** Problem requirements **
Print, unchanged, the line containing "父亲从下向上逐一打量着这几个" along with all lines that follow it to the end of the listing.

** Data for this exercise **

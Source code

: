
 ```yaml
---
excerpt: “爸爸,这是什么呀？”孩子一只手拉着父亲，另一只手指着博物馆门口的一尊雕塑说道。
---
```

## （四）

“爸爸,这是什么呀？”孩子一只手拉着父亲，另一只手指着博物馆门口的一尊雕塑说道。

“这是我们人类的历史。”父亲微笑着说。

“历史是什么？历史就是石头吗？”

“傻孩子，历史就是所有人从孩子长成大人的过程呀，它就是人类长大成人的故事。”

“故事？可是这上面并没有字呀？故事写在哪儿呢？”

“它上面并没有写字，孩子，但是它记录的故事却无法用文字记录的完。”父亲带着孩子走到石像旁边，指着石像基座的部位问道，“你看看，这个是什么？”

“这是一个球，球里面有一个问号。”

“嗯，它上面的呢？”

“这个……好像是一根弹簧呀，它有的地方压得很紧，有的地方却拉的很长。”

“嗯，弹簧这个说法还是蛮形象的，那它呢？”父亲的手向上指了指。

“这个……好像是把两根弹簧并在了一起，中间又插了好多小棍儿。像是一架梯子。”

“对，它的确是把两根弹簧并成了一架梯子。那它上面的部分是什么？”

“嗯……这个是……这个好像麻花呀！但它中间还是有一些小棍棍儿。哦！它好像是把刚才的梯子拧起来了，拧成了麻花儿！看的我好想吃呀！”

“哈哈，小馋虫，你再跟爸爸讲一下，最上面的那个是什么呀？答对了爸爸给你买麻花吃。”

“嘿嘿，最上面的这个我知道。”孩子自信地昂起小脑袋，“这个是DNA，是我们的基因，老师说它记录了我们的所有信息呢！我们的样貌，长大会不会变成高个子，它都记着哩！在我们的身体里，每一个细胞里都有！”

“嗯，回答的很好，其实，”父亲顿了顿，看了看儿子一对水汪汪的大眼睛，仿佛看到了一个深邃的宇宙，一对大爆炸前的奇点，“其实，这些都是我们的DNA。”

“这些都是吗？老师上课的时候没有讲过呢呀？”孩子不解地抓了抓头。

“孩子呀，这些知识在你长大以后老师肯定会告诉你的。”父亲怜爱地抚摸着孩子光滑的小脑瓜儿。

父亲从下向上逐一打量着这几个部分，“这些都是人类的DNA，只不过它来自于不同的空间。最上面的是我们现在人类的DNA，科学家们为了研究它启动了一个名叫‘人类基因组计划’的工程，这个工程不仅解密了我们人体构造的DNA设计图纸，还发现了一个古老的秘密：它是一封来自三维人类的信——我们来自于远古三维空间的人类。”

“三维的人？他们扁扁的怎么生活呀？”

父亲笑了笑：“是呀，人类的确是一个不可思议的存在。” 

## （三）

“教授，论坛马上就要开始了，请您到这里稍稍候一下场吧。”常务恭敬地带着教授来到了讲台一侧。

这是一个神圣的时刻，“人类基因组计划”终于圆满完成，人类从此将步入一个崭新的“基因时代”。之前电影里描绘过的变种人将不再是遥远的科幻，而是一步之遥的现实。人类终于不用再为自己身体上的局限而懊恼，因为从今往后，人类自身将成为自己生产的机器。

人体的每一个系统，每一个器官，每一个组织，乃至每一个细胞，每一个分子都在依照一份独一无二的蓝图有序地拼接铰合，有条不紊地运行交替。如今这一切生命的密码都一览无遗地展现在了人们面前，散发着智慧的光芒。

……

** Your response **
父亲从下向上逐一打量着这几个部分，“这些都是人类的DNA，只不过它来自于不同的空间。最上面的是我们现在人类的DNA，科学家们为了研究它启动了一个名叫‘人类基因组计划’的工程，这个工程不仅解密了我们人体构造的DNA设计图纸，还发现了一个古老的秘密：它是一封来自三维人类的信——我们来自于远古三维空间的人类。”

“三维的人？他们扁扁的怎么生活呀？”

父亲笑了笑：“是呀，人类的确是一个不可思议的存在。” 

## （三）

“教授，论坛马上就要开始了，请您到这里稍稍候一下场吧。”常务恭敬地带着教授来到了讲台一侧。

这是一个神圣的时刻，“人类基因组计划”终于圆满完成，人类从此将步入一个崭新的“基因时代”。之前电影里描绘过的变种人将不再是遥远的科幻，而是一步之遥的现实。人类终于不用再为自己身体上的局限而懊恼，因为从今往后，人类自身将成为自己生产的机器。

人体的每一个系统，每一个器官，每一个组织，乃至每一个细胞，每一个分子都在依照一份独一无二的蓝图有序地拼接铰合，有条不紊地运行交替。如今这一切生命的密码都一览无遗地展现在了人们面前，散发着智慧的光芒。

……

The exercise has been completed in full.